O’Shaughnessy looked at her. Hesitated.
“We can’t afford to just sit around. I hope you’re not going to give me a hard time. I need those tools, and I need them now.”
Still, hesitation.
Nora felt her anger rise. “Just do it. Okay?”
O’Shaughnessy sighed. “Double-lock the door behind me, and don’t open it for anybody. Not the landlord, not the fire department, not Santa Claus. Only me. Promise?”
Nora nodded. “I promise.”
“Good, I’ll be back ASAP.”
She drew up a quick list of items, gave O’Shaughnessy directions, and locked the door carefully behind him, shutting out the sound of the growing storm. Slowly, she stepped away from the door, her eyes swiveling around the room, coming to rest at last on the brickwork beneath her feet. One hundred years before, Leng, for all his genius, could not have anticipated the reach of modern archaeology. She would excavate this site with the greatest care, sifting through his old laboratory layer by layer, bringing all her skills to bear in order to capture even the smallest piece of evidence. And there would be evidence, she knew that. There was no such thing as a barren archaeological site. People—wherever they went, whatever they did—always left a record.
Taking out her penknife, she knelt and, once again, began easing the blade between the old bricks. There was a sudden peal of thunder, louder than any that had come before; she paused, heart beating wildly with terror. She forced her feelings back under control, shaking her head ruefully. No killer was going to stop her from finding out what was beneath this floor. She wondered briefly what Brisbane would say to this work. The hell with him, she thought.

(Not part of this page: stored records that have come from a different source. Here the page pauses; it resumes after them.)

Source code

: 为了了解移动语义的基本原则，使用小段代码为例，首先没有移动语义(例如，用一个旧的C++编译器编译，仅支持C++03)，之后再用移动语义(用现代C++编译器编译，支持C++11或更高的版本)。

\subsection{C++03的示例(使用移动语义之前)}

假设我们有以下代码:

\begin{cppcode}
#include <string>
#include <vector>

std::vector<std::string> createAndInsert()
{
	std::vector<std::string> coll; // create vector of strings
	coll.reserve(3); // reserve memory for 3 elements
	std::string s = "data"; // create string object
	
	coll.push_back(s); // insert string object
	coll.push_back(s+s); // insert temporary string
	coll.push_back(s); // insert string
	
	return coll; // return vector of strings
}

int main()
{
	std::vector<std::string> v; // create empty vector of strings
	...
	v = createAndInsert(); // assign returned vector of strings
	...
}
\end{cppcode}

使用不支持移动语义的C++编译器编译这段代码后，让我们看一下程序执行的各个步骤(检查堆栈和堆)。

She turned the penknife over in her hands, closed it with a sigh. All her professional life, she had unearthed and catalogued human bones without emotion—with no connection to the ancient skeletons beyond a shared humanity. But Mary Greene had proven utterly different. There, outside the girl’s house, Pendergast had thrown Mary Greene’s short life and awful death into sharp relief. For the first time, Nora realized she had excavated, handled, the bones of someone that she could understand, grieve for. More and more, Pendergast’s tale of Mary Greene was sinking in, despite her attempts to keep a professional distance. And now, she had almost become another Mary Greene.
That made it personal. Very personal.
Her thoughts were interrupted by the rattle of wind at the door, and another, fainter, rumble of thunder. Nora rose to her knees, opened the penknife again, and began scraping vigorously at the brickwork beneath her feet. It was going to be a long night.
FOUR
THE WIND SHOOK THE BARRED DOOR, AND OCCASIONAL FLICKERS OF lightning and grumblings of thunder penetrated the room. Now that O’Shaughnessy had returned, the two worked together, the policeman moving the dirt, Nora focusing on uncovering the details. They labored by the light of a single yellow bulb. The room smelled strongly of decaying earth. The air was close, humid, and stifling.
She had opened a four-square-meter dig in the living room floor. It had been carefully gridded off, and she had stepped down the excavation, each meter grid to a different level, allowing her to climb in and out of the deepening hole. The floor bricks were neatly piled against the far wall. The door leading to the kitchen was open, and through it a large pile of brown dirt was visible, piled in the center of the room atop a sheet of heavy plastic. Beside it was a smaller sheet of plastic, containing bagged items recovered from the digsite.
At last Nora paused, putting her trowel aside to take stock. She removed her safety helmet, drew the back of her hand across her brow, replaced the helmet on her head. It was well past midnight, and she felt exhausted. The excavation at its deepest point had gone down more than four feet below grade: a lot of work. It was difficult, also, to work this rapidly while maintaining a professional excavation.
She turned to O’Shaughnessy. “Take five. I’d like to examine this soil profile.”
“About time.” He straightened up, resting on his shovel. His brow was streaming with sweat.
Nora shone her flashlight along the carefully exposed wall of dirt, reading it as one might read a book. Occasionally she would shave off a little with a trowel to get a clearer view.
There was a layer of clean fill on the top going down six inches—laid, no doubt, as a base for the more recent brick floor. Below was about three feet of coarser fill, laced with bits of post-1910 crockery and china. But she could see nothing from Leng’s laboratory—at least, nothing obvious. Still, she had flagged and bagged everything, by the book.